* What the task asks: Give again, word for word, each line of the data from the first through the one containing "<h3>What Does a". Pictures stay out.

─── Given data ───

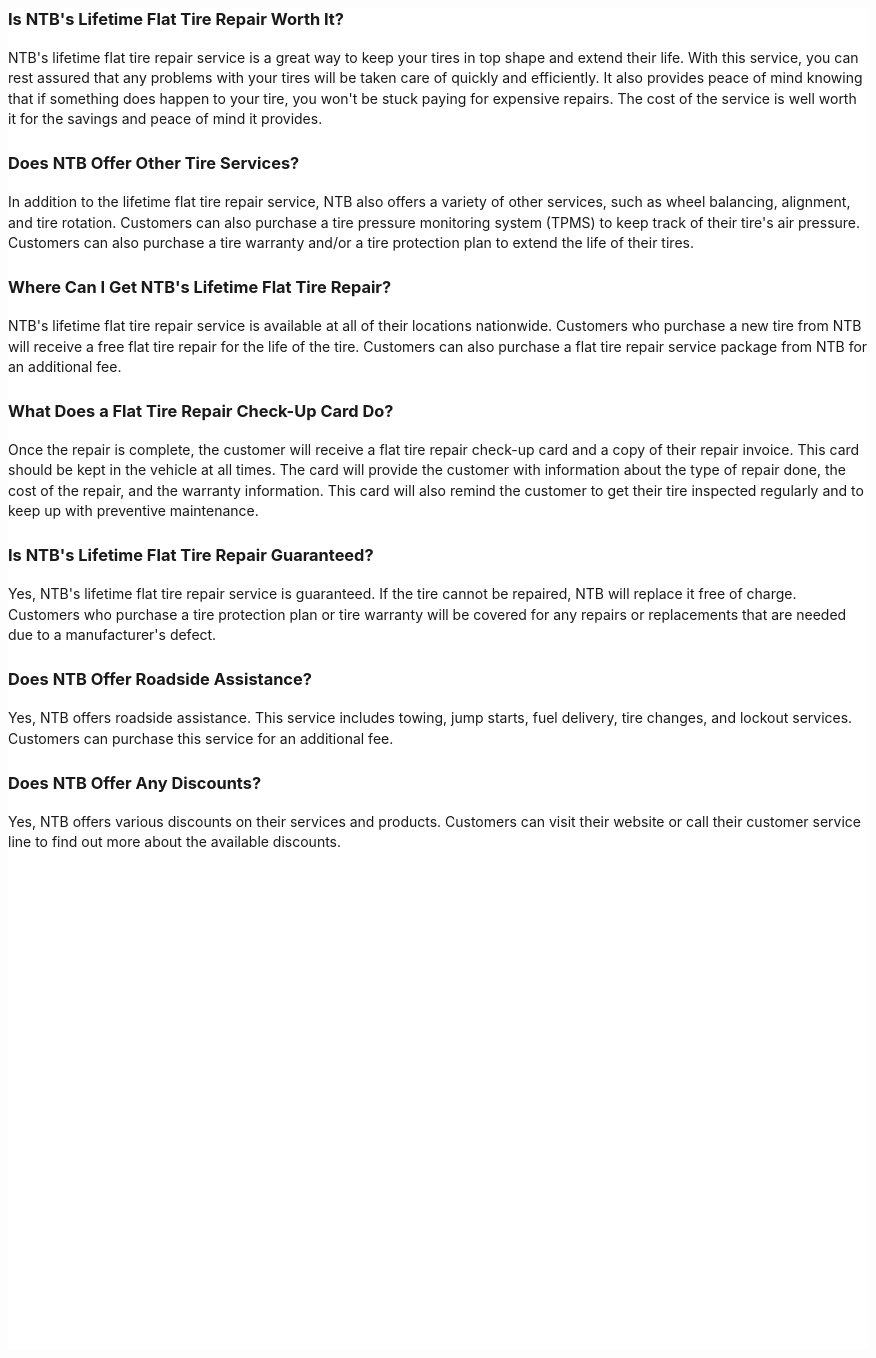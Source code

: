 <h3>Is NTB's Lifetime Flat Tire Repair Worth It?</h3>

<p>NTB's lifetime flat tire repair service is a great way to keep your tires in top shape and extend their life. With this service, you can rest assured that any problems with your tires will be taken care of quickly and efficiently. It also provides peace of mind knowing that if something does happen to your tire, you won't be stuck paying for expensive repairs. The cost of the service is well worth it for the savings and peace of mind it provides.</p>

<h3>Does NTB Offer Other Tire Services?</h3>

<p>In addition to the lifetime flat tire repair service, NTB also offers a variety of other services, such as wheel balancing, alignment, and tire rotation. Customers can also purchase a tire pressure monitoring system (TPMS) to keep track of their tire's air pressure. Customers can also purchase a tire warranty and/or a tire protection plan to extend the life of their tires.</p>

<h3>Where Can I Get NTB's Lifetime Flat Tire Repair?</h3>

<p>NTB's lifetime flat tire repair service is available at all of their locations nationwide. Customers who purchase a new tire from NTB will receive a free flat tire repair for the life of the tire. Customers can also purchase a flat tire repair service package from NTB for an additional fee.</p>

<h3>What Does a Flat Tire Repair Check-Up Card Do?</h3>

<p>Once the repair is complete, the customer will receive a flat tire repair check-up card and a copy of their repair invoice. This card should be kept in the vehicle at all times. The card will provide the customer with information about the type of repair done, the cost of the repair, and the warranty information. This card will also remind the customer to get their tire inspected regularly and to keep up with preventive maintenance.</p>

<h3>Is NTB's Lifetime Flat Tire Repair Guaranteed?</h3>

<p>Yes, NTB's lifetime flat tire repair service is guaranteed. If the tire cannot be repaired, NTB will replace it free of charge. Customers who purchase a tire protection plan or tire warranty will be covered for any repairs or replacements that are needed due to a manufacturer's defect.</p>

<h3>Does NTB Offer Roadside Assistance?</h3>

<p>Yes, NTB offers roadside assistance. This service includes towing, jump starts, fuel delivery, tire changes, and lockout services. Customers can purchase this service for an additional fee.</p>

<h3>Does NTB Offer Any Discounts?</h3>

<p>Yes, NTB offers various discounts on their services and products. Customers can visit their website or call their customer service line to find out more about the available discounts.</p>

<div style="position: relative; padding-bottom: 56.25%; overflow: hidden"><iframe src="https://www.youtube.com/embed/Ja3-e4pW1WI" frameborder="0" allow="accelerometer; autoplay; clipboard-write; encrypted-media; gyroscope; picture-in-picture; web-share" allowfullscreen style="position: absolute; top: 0; left: 0; width: 100%; height: 100%;"></iframe>
</div>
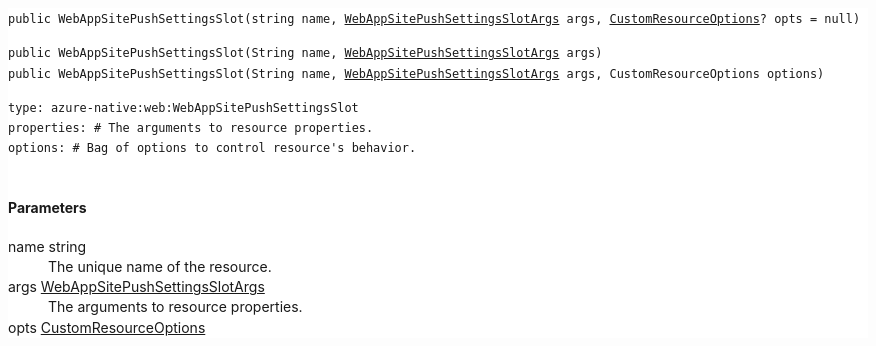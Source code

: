 <div>
<pulumi-choosable type="language" values="csharp">
<div class="no-copy"><div class="highlight"><pre class="chroma"><code class="language-csharp" data-lang="csharp"><span class="k">public </span><span class="nx">WebAppSitePushSettingsSlot</span><span class="p">(</span><span class="nx">string</span><span class="p"> </span><span class="nx">name<span class="p">,</span> <span class="nx"><a href="#inputs">WebAppSitePushSettingsSlotArgs</a></span><span class="p"> </span><span class="nx">args<span class="p">,</span> <span class="nx"><a href="/docs/reference/pkg/dotnet/Pulumi/Pulumi.CustomResourceOptions.html">CustomResourceOptions</a></span><span class="p">? </span><span class="nx">opts = null<span class="p">)</span></code></pre></div>
</div></pulumi-choosable>
</div>

<div>
<pulumi-choosable type="language" values="java">
<div class="no-copy"><div class="highlight"><pre class="chroma">
<code class="language-java" data-lang="java"><span class="k">public </span><span class="nx">WebAppSitePushSettingsSlot</span><span class="p">(</span><span class="nx">String</span><span class="p"> </span><span class="nx">name<span class="p">,</span> <span class="nx"><a href="#inputs">WebAppSitePushSettingsSlotArgs</a></span><span class="p"> </span><span class="nx">args<span class="p">)</span>
<span class="k">public </span><span class="nx">WebAppSitePushSettingsSlot</span><span class="p">(</span><span class="nx">String</span><span class="p"> </span><span class="nx">name<span class="p">,</span> <span class="nx"><a href="#inputs">WebAppSitePushSettingsSlotArgs</a></span><span class="p"> </span><span class="nx">args<span class="p">,</span> <span class="nx">CustomResourceOptions</span><span class="p"> </span><span class="nx">options<span class="p">)</span>
</code></pre></div></div>
</pulumi-choosable>
</div>

<div>
<pulumi-choosable type="language" values="yaml">
<div class="no-copy"><div class="highlight"><pre class="chroma"><code class="language-yaml" data-lang="yaml">type: <span class="nx">azure-native:web:WebAppSitePushSettingsSlot</span><span class="p"></span>
<span class="p">properties</span><span class="p">: </span><span class="c">#&nbsp;The arguments to resource properties.</span>
<span class="p"></span><span class="p">options</span><span class="p">: </span><span class="c">#&nbsp;Bag of options to control resource&#39;s behavior.</span>
<span class="p"></span>
</code></pre></div></div>
</pulumi-choosable>
</div>

#### Parameters

<div>
<pulumi-choosable type="language" values="javascript,typescript">

<dl class="resources-properties"><dt
        class="property-required" title="Required">
        <span>name</span>
        <span class="property-indicator"></span>
        <span class="property-type">string</span>
    </dt>
    <dd>The unique name of the resource.</dd><dt
        class="property-required" title="Required">
        <span>args</span>
        <span class="property-indicator"></span>
        <span class="property-type"><a href="#inputs">WebAppSitePushSettingsSlotArgs</a></span>
    </dt>
    <dd>The arguments to resource properties.</dd><dt
        class="property-optional" title="Optional">
        <span>opts</span>
        <span class="property-indicator"></span>
        <span class="property-type"><a href="/docs/reference/pkg/nodejs/pulumi/pulumi/#CustomResourceOptions">CustomResourceOptions</a></span>
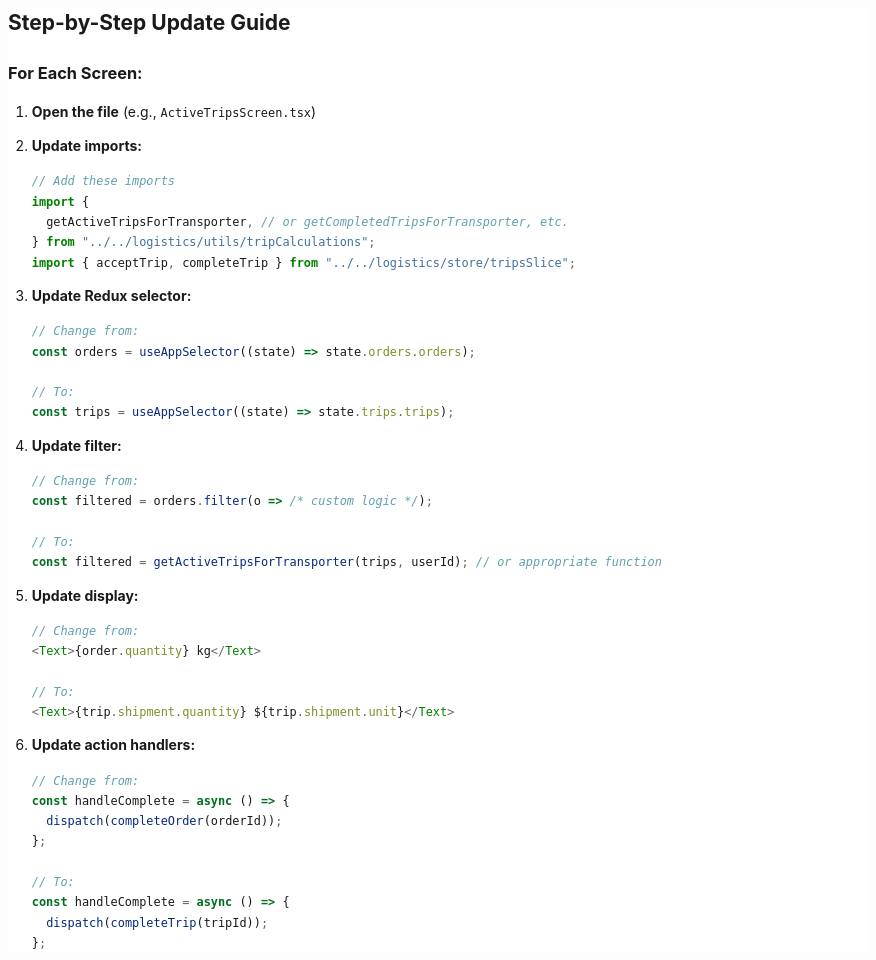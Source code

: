 
## Step-by-Step Update Guide

### For Each Screen:

1. **Open the file** (e.g., `ActiveTripsScreen.tsx`)

2. **Update imports:**

   ```typescript
   // Add these imports
   import {
     getActiveTripsForTransporter, // or getCompletedTripsForTransporter, etc.
   } from "../../logistics/utils/tripCalculations";
   import { acceptTrip, completeTrip } from "../../logistics/store/tripsSlice";
   ```

3. **Update Redux selector:**

   ```typescript
   // Change from:
   const orders = useAppSelector((state) => state.orders.orders);

   // To:
   const trips = useAppSelector((state) => state.trips.trips);
   ```

4. **Update filter:**

   ```typescript
   // Change from:
   const filtered = orders.filter(o => /* custom logic */);

   // To:
   const filtered = getActiveTripsForTransporter(trips, userId); // or appropriate function
   ```

5. **Update display:**

   ```typescript
   // Change from:
   <Text>{order.quantity} kg</Text>

   // To:
   <Text>{trip.shipment.quantity} ${trip.shipment.unit}</Text>
   ```

6. **Update action handlers:**

   ```typescript
   // Change from:
   const handleComplete = async () => {
     dispatch(completeOrder(orderId));
   };

   // To:
   const handleComplete = async () => {
     dispatch(completeTrip(tripId));
   };
   ```
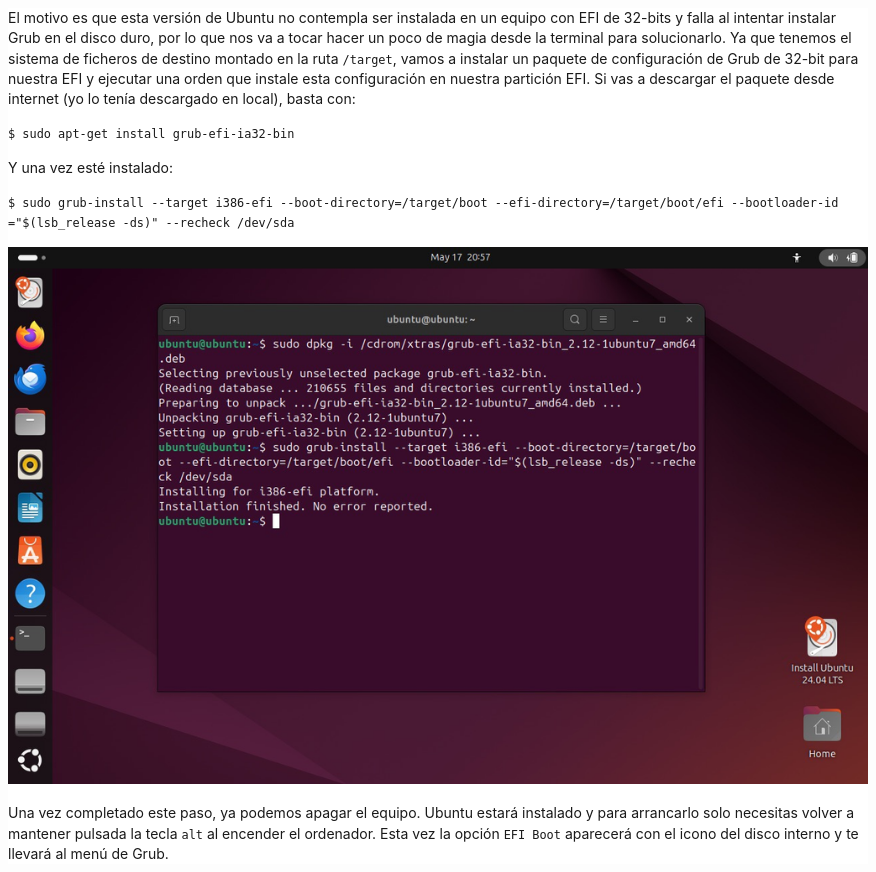 El motivo es que esta versión de Ubuntu no contempla ser instalada en un equipo con EFI de 32-bits y falla al intentar instalar Grub en el disco duro, por lo que nos va a tocar hacer un poco de magia desde la terminal para solucionarlo. Ya que tenemos el sistema de ficheros de destino montado en la ruta `/target`, vamos a instalar un paquete de configuración de Grub de 32-bit para nuestra EFI y ejecutar una orden que instale esta configuración en nuestra partición EFI. Si vas a descargar el paquete desde internet (yo lo tenía descargado en local), basta con:
```
$ sudo apt-get install grub-efi-ia32-bin
```
Y una vez esté instalado:
```
$ sudo grub-install --target i386-efi --boot-directory=/target/boot --efi-directory=/target/boot/efi --bootloader-id="$(lsb_release -ds)" --recheck /dev/sda
```

![](images/grub-efi-ia32-bin-install.jpeg) 

Una vez completado este paso, ya podemos apagar el equipo. Ubuntu estará instalado y para arrancarlo solo necesitas volver a mantener pulsada la tecla `alt` al encender el ordenador. Esta vez la opción `EFI Boot` aparecerá con el icono del disco interno y te llevará al menú de Grub. 
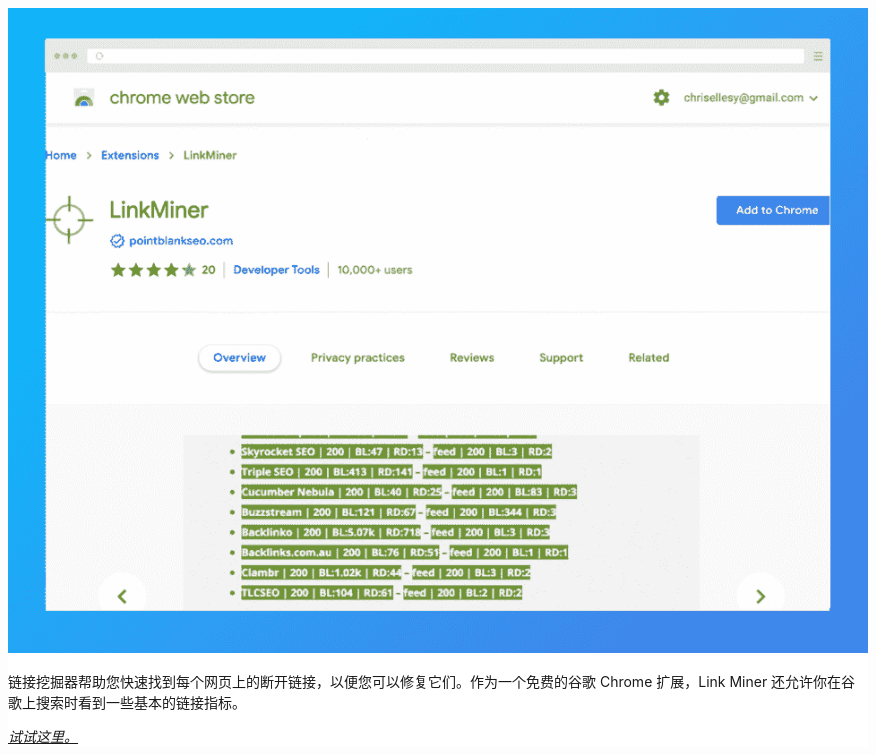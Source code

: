 [**![](img/0fe2ee9fd7d862a41a24e866228b184f.png)**](https://chrome.google.com/webstore/detail/linkminer/ogdhdnpiclkaeicicamopfohidjokoom?hl=en)

链接挖掘器帮助您快速找到每个网页上的断开链接，以便您可以修复它们。作为一个免费的谷歌 Chrome 扩展，Link Miner 还允许你在谷歌上搜索时看到一些基本的链接指标。

*[试试这里。](https://chrome.google.com/webstore/detail/linkminer/ogdhdnpiclkaeicicamopfohidjokoom?hl=en)*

───

* Your solution:
Source code

: <h3>Is NTB's Lifetime Flat Tire Repair Worth It?</h3>

<p>NTB's lifetime flat tire repair service is a great way to keep your tires in top shape and extend their life. With this service, you can rest assured that any problems with your tires will be taken care of quickly and efficiently. It also provides peace of mind knowing that if something does happen to your tire, you won't be stuck paying for expensive repairs. The cost of the service is well worth it for the savings and peace of mind it provides.</p>

<h3>Does NTB Offer Other Tire Services?</h3>

<p>In addition to the lifetime flat tire repair service, NTB also offers a variety of other services, such as wheel balancing, alignment, and tire rotation. Customers can also purchase a tire pressure monitoring system (TPMS) to keep track of their tire's air pressure. Customers can also purchase a tire warranty and/or a tire protection plan to extend the life of their tires.</p>

<h3>Where Can I Get NTB's Lifetime Flat Tire Repair?</h3>

<p>NTB's lifetime flat tire repair service is available at all of their locations nationwide. Customers who purchase a new tire from NTB will receive a free flat tire repair for the life of the tire. Customers can also purchase a flat tire repair service package from NTB for an additional fee.</p>

<h3>What Does a Flat Tire Repair Check-Up Card Do?</h3>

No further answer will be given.